→ Work to be completed:
Repeat exactly the lines of the entries below from the one with "Weiterhin konnte erreicht" through the one with "Dies erschwert die", both ends included, and nothing else.

→ Exercise materials:
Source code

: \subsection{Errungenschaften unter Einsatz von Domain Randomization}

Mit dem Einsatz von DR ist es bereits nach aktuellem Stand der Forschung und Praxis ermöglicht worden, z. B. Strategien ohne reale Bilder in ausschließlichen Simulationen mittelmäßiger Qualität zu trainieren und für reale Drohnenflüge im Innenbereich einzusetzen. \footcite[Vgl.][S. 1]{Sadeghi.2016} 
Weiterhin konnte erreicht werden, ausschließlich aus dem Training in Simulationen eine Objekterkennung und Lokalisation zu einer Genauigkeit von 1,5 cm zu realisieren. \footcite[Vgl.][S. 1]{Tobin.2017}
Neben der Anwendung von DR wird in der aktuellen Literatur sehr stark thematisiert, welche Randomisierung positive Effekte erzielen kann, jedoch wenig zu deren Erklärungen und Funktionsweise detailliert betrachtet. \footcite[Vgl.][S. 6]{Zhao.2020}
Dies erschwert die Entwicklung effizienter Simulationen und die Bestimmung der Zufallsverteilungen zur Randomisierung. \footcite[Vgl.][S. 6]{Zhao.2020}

* * *

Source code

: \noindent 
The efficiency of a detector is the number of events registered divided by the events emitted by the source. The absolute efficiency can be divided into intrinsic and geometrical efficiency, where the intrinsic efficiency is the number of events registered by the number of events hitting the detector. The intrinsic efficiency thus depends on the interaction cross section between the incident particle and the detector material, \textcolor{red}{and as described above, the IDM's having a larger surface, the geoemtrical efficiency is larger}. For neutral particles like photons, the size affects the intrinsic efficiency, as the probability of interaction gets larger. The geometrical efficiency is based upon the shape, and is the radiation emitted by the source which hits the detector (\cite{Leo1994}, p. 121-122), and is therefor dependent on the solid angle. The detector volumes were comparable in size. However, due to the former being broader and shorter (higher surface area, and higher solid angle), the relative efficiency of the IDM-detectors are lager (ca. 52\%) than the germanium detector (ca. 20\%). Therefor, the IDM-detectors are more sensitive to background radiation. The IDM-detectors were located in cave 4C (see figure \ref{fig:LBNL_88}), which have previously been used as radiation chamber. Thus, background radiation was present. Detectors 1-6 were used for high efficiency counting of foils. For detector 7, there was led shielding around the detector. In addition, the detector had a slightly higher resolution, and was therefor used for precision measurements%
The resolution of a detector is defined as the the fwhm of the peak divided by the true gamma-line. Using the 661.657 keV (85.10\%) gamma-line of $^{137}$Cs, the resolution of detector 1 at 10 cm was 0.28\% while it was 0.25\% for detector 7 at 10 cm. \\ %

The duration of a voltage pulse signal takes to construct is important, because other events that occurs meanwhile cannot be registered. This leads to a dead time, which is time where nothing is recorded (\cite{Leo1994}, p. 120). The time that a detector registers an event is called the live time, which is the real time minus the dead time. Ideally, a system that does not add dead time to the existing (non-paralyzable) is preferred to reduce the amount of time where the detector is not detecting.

→ Result for this exercise:
Weiterhin konnte erreicht werden, ausschließlich aus dem Training in Simulationen eine Objekterkennung und Lokalisation zu einer Genauigkeit von 1,5 cm zu realisieren. \footcite[Vgl.][S. 1]{Tobin.2017}
Neben der Anwendung von DR wird in der aktuellen Literatur sehr stark thematisiert, welche Randomisierung positive Effekte erzielen kann, jedoch wenig zu deren Erklärungen und Funktionsweise detailliert betrachtet. \footcite[Vgl.][S. 6]{Zhao.2020}
Dies erschwert die Entwicklung effizienter Simulationen und die Bestimmung der Zufallsverteilungen zur Randomisierung. \footcite[Vgl.][S. 6]{Zhao.2020}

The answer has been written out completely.